● Your assignment
Look below for the line holding "3. Update tool definitions for new features" and the line holding "### Debug Mode". Transcribe exactly those lines and all lines between them, nothing more.
(Working data Opens)
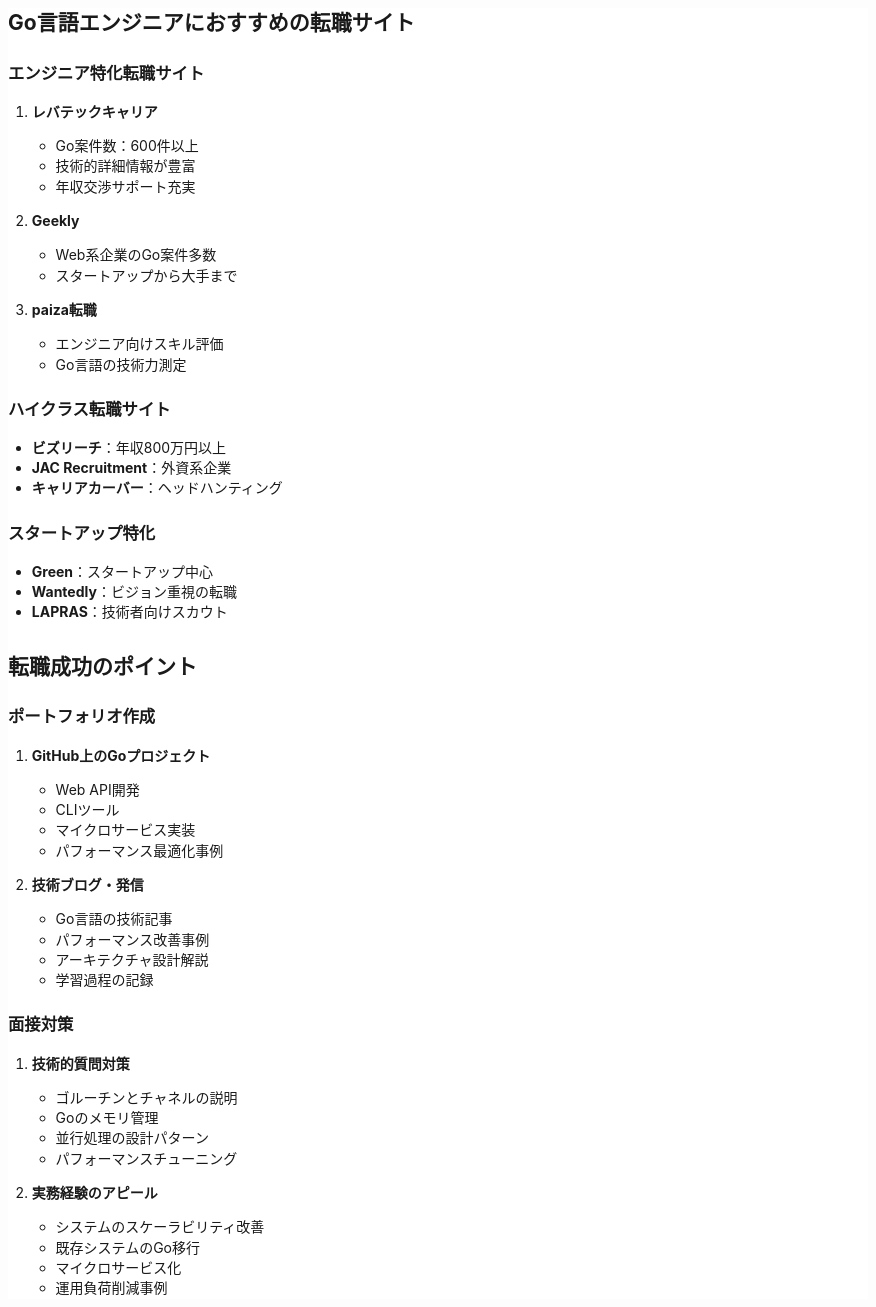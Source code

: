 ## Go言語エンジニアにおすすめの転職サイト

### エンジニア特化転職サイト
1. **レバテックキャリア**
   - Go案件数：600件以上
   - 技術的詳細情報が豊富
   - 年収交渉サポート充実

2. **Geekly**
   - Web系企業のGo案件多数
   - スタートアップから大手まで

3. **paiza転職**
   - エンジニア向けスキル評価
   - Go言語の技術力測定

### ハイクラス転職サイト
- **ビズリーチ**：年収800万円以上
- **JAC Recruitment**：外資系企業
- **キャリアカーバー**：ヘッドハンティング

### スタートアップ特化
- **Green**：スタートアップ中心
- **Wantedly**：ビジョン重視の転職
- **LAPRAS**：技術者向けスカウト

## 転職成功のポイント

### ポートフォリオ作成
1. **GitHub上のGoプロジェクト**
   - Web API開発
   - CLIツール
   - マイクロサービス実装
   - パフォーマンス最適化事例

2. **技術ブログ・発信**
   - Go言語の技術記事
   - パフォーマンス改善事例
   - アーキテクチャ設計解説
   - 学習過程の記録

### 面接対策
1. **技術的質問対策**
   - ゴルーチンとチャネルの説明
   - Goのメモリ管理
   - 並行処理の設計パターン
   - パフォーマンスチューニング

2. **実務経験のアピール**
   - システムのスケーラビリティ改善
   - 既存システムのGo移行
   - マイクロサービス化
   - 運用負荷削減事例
(Working data Closes)
(Working data Opens)
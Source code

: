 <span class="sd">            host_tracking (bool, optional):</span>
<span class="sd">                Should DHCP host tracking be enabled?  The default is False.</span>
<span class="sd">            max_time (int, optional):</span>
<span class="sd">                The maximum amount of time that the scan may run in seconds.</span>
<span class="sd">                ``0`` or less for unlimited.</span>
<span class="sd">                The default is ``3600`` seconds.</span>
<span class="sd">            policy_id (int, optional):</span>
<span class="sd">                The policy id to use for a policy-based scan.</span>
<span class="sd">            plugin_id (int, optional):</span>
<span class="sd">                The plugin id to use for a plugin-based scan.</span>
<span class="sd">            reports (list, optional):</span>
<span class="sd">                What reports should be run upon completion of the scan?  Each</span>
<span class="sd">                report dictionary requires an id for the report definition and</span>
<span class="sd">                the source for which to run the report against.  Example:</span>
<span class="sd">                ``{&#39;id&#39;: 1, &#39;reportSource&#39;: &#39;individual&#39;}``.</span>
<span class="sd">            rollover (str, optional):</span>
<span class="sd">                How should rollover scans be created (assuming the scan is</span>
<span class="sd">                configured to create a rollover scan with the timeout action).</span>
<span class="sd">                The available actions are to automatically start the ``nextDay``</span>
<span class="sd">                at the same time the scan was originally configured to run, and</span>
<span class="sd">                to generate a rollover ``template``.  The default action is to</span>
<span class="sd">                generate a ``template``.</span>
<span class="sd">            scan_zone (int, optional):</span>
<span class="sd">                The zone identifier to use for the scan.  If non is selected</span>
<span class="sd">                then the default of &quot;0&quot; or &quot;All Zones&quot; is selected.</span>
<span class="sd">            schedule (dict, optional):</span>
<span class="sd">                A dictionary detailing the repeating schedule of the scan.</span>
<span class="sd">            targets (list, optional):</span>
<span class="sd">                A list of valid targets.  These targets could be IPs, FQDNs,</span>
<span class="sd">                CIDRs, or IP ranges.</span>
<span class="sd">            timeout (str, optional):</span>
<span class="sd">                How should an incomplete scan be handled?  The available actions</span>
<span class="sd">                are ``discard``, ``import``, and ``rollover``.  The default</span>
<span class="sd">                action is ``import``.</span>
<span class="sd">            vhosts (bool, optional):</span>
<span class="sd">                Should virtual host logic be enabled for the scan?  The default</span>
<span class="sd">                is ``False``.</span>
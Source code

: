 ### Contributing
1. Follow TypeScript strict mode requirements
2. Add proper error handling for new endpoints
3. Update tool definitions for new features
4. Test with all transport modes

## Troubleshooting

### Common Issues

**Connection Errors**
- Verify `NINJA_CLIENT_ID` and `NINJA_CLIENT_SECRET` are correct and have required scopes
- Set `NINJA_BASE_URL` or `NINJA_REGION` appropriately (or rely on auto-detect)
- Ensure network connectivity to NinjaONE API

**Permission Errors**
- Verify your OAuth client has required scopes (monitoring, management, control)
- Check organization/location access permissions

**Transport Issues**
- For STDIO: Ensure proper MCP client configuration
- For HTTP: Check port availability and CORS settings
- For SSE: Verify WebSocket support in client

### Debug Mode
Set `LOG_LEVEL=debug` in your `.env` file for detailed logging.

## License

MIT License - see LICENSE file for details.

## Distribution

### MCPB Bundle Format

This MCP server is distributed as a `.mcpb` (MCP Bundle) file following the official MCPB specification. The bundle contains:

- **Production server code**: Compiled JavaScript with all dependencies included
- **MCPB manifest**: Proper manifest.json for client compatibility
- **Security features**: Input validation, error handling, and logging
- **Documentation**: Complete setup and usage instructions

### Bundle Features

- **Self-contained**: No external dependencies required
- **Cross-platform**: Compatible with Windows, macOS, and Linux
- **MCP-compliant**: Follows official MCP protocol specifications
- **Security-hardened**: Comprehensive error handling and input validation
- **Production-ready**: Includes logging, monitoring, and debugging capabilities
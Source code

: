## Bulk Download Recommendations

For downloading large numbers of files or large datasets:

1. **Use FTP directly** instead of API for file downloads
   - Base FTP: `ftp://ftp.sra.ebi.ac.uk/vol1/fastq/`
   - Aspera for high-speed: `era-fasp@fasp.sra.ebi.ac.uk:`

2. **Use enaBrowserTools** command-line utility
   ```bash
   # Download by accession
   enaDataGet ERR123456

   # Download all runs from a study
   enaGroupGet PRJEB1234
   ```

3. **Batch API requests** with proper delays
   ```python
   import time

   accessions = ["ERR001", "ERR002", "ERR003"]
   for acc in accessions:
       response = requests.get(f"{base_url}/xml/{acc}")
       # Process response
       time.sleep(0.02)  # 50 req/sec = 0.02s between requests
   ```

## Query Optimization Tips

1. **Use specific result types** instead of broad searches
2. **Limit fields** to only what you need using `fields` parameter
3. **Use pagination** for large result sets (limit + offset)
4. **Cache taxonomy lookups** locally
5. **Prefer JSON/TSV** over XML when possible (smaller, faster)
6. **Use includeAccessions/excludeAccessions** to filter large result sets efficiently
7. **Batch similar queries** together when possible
(Working data Closes)
● Solved exercise
3. Update tool definitions for new features
4. Test with all transport modes

## Troubleshooting

### Common Issues

**Connection Errors**
- Verify `NINJA_CLIENT_ID` and `NINJA_CLIENT_SECRET` are correct and have required scopes
- Set `NINJA_BASE_URL` or `NINJA_REGION` appropriately (or rely on auto-detect)
- Ensure network connectivity to NinjaONE API

**Permission Errors**
- Verify your OAuth client has required scopes (monitoring, management, control)
- Check organization/location access permissions

**Transport Issues**
- For STDIO: Ensure proper MCP client configuration
- For HTTP: Check port availability and CORS settings
- For SSE: Verify WebSocket support in client

### Debug Mode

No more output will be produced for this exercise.